- _WORK TASK_:
The response should reproduce exactly the lines from the top of the listing below through the one that contains "### Authorization", and nothing else; pictures do not belong in it.

- _EXERCISE INPUTS_:
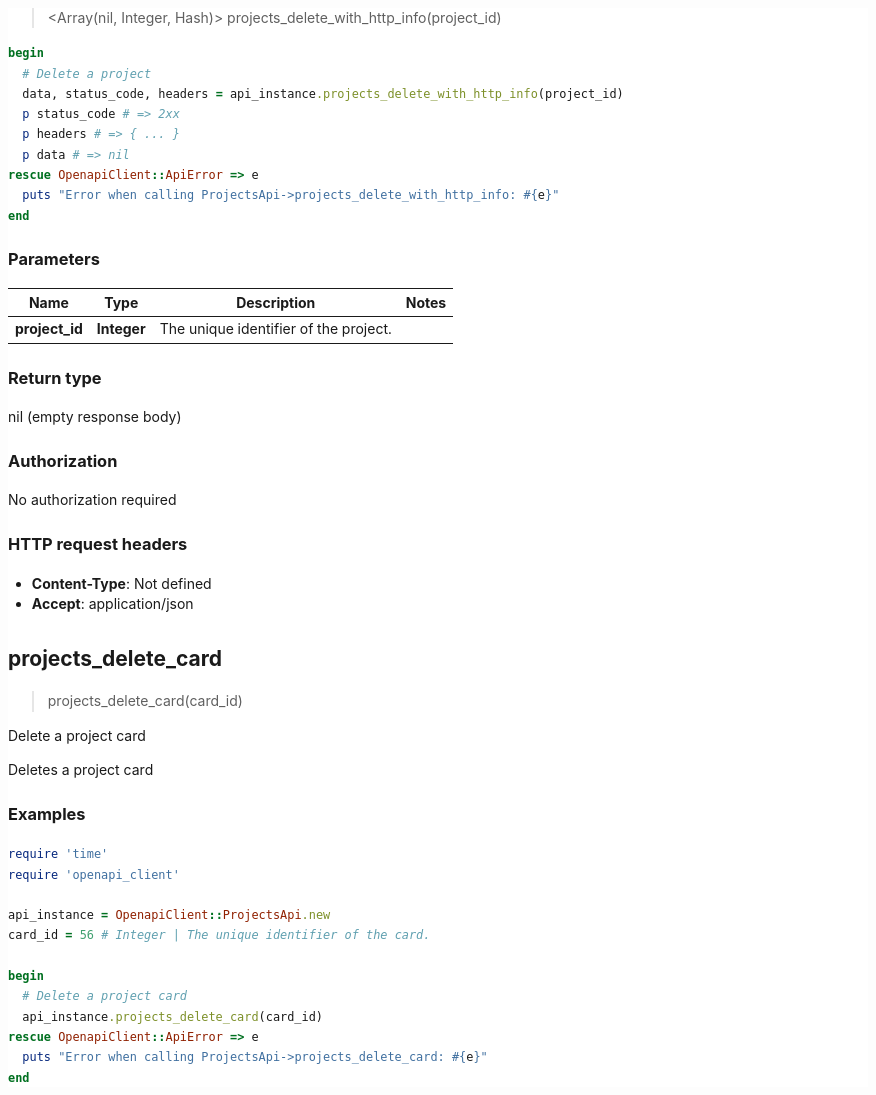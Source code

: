 > <Array(nil, Integer, Hash)> projects_delete_with_http_info(project_id)

```ruby
begin
  # Delete a project
  data, status_code, headers = api_instance.projects_delete_with_http_info(project_id)
  p status_code # => 2xx
  p headers # => { ... }
  p data # => nil
rescue OpenapiClient::ApiError => e
  puts "Error when calling ProjectsApi->projects_delete_with_http_info: #{e}"
end
```

### Parameters

| Name | Type | Description | Notes |
| ---- | ---- | ----------- | ----- |
| **project_id** | **Integer** | The unique identifier of the project. |  |

### Return type

nil (empty response body)

### Authorization

No authorization required

### HTTP request headers

- **Content-Type**: Not defined
- **Accept**: application/json


## projects_delete_card

> projects_delete_card(card_id)

Delete a project card

Deletes a project card

### Examples

```ruby
require 'time'
require 'openapi_client'

api_instance = OpenapiClient::ProjectsApi.new
card_id = 56 # Integer | The unique identifier of the card.

begin
  # Delete a project card
  api_instance.projects_delete_card(card_id)
rescue OpenapiClient::ApiError => e
  puts "Error when calling ProjectsApi->projects_delete_card: #{e}"
end
```
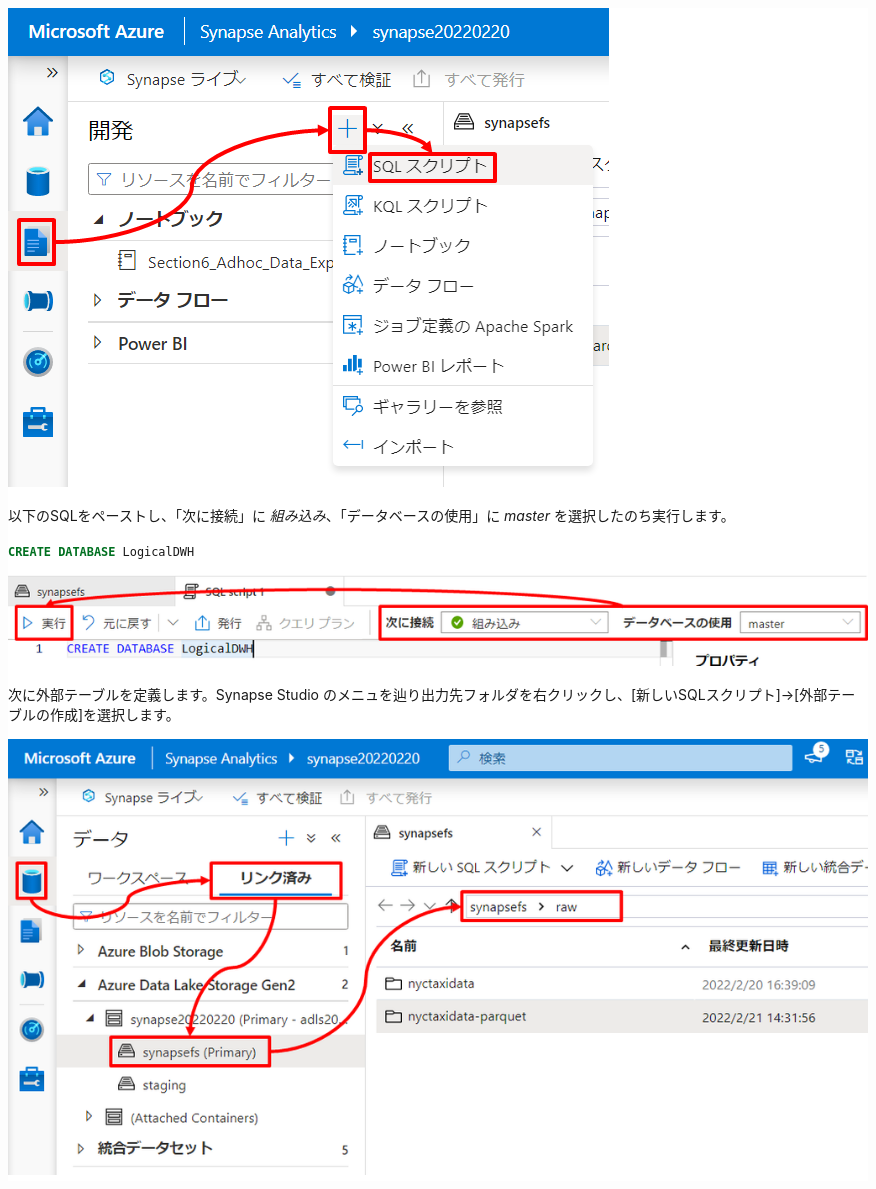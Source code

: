 ![](images/SynapseTechBook_2022-02-21-17-41-07.png)  

以下のSQLをペーストし、「次に接続」に *組み込み*、「データベースの使用」に *master* を選択したのち実行します。  
```SQL
CREATE DATABASE LogicalDWH
```

![](images/SynapseTechBook_2022-02-21-17-45-14.png)

次に外部テーブルを定義します。Synapse Studio のメニュを辿り出力先フォルダを右クリックし、[新しいSQLスクリプト]->[外部テーブルの作成]を選択します。  

![](images/SynapseTechBook_2022-02-21-17-48-13.png)  
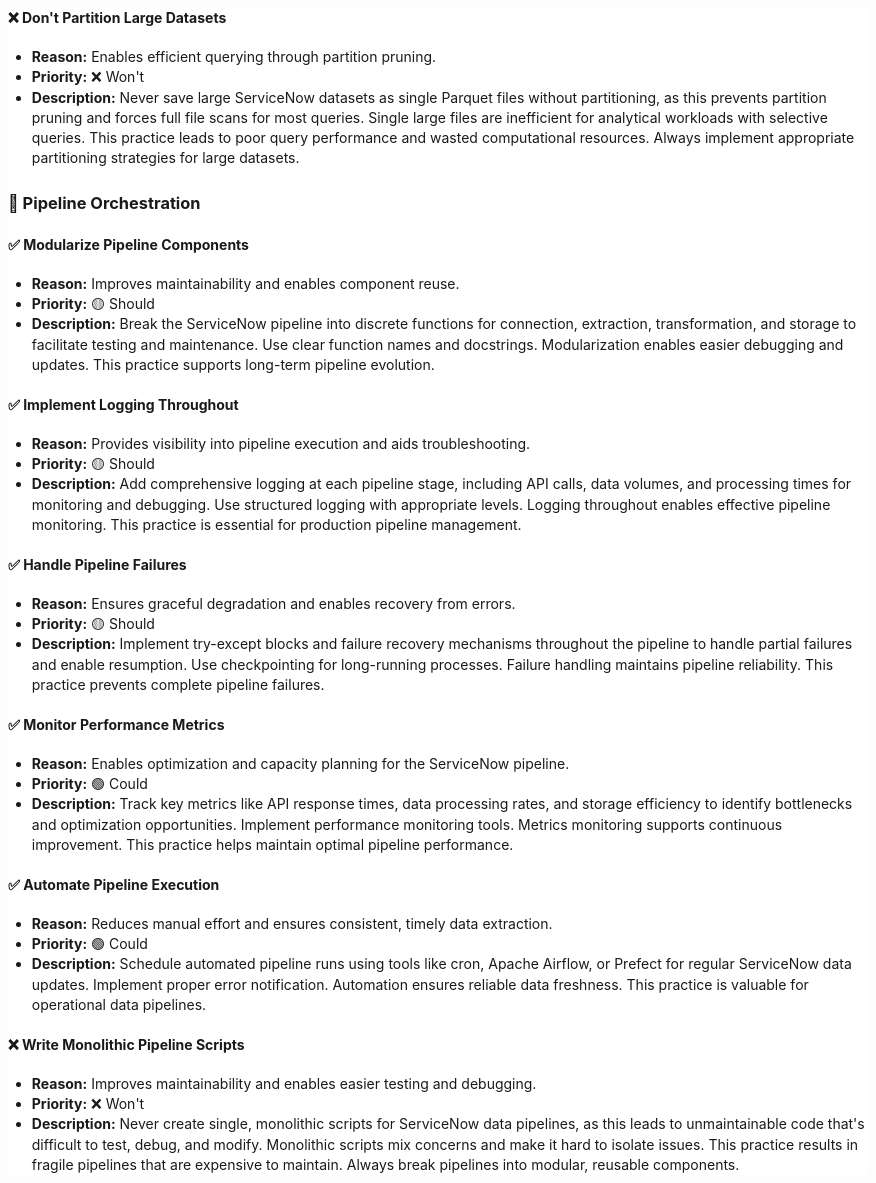 #### ❌ Don't Partition Large Datasets
- **Reason:** Enables efficient querying through partition pruning.
- **Priority:** ❌ Won't
- **Description:** Never save large ServiceNow datasets as single Parquet files without partitioning, as this prevents partition pruning and forces full file scans for most queries. Single large files are inefficient for analytical workloads with selective queries. This practice leads to poor query performance and wasted computational resources. Always implement appropriate partitioning strategies for large datasets.

### 📁 Pipeline Orchestration

#### ✅ Modularize Pipeline Components
- **Reason:** Improves maintainability and enables component reuse.
- **Priority:** 🟡 Should
- **Description:** Break the ServiceNow pipeline into discrete functions for connection, extraction, transformation, and storage to facilitate testing and maintenance. Use clear function names and docstrings. Modularization enables easier debugging and updates. This practice supports long-term pipeline evolution.

#### ✅ Implement Logging Throughout
- **Reason:** Provides visibility into pipeline execution and aids troubleshooting.
- **Priority:** 🟡 Should
- **Description:** Add comprehensive logging at each pipeline stage, including API calls, data volumes, and processing times for monitoring and debugging. Use structured logging with appropriate levels. Logging throughout enables effective pipeline monitoring. This practice is essential for production pipeline management.

#### ✅ Handle Pipeline Failures
- **Reason:** Ensures graceful degradation and enables recovery from errors.
- **Priority:** 🟡 Should
- **Description:** Implement try-except blocks and failure recovery mechanisms throughout the pipeline to handle partial failures and enable resumption. Use checkpointing for long-running processes. Failure handling maintains pipeline reliability. This practice prevents complete pipeline failures.

#### ✅ Monitor Performance Metrics
- **Reason:** Enables optimization and capacity planning for the ServiceNow pipeline.
- **Priority:** 🟢 Could
- **Description:** Track key metrics like API response times, data processing rates, and storage efficiency to identify bottlenecks and optimization opportunities. Implement performance monitoring tools. Metrics monitoring supports continuous improvement. This practice helps maintain optimal pipeline performance.

#### ✅ Automate Pipeline Execution
- **Reason:** Reduces manual effort and ensures consistent, timely data extraction.
- **Priority:** 🟢 Could
- **Description:** Schedule automated pipeline runs using tools like cron, Apache Airflow, or Prefect for regular ServiceNow data updates. Implement proper error notification. Automation ensures reliable data freshness. This practice is valuable for operational data pipelines.

#### ❌ Write Monolithic Pipeline Scripts
- **Reason:** Improves maintainability and enables easier testing and debugging.
- **Priority:** ❌ Won't
- **Description:** Never create single, monolithic scripts for ServiceNow data pipelines, as this leads to unmaintainable code that's difficult to test, debug, and modify. Monolithic scripts mix concerns and make it hard to isolate issues. This practice results in fragile pipelines that are expensive to maintain. Always break pipelines into modular, reusable components.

- _SOLUTION FOR THIS PROBLEM_:
Source code

: > <Array(nil, Integer, Hash)> projects_delete_with_http_info(project_id)

```ruby
begin
  # Delete a project
  data, status_code, headers = api_instance.projects_delete_with_http_info(project_id)
  p status_code # => 2xx
  p headers # => { ... }
  p data # => nil
rescue OpenapiClient::ApiError => e
  puts "Error when calling ProjectsApi->projects_delete_with_http_info: #{e}"
end
```

### Parameters

| Name | Type | Description | Notes |
| ---- | ---- | ----------- | ----- |
| **project_id** | **Integer** | The unique identifier of the project. |  |

### Return type

nil (empty response body)

### Authorization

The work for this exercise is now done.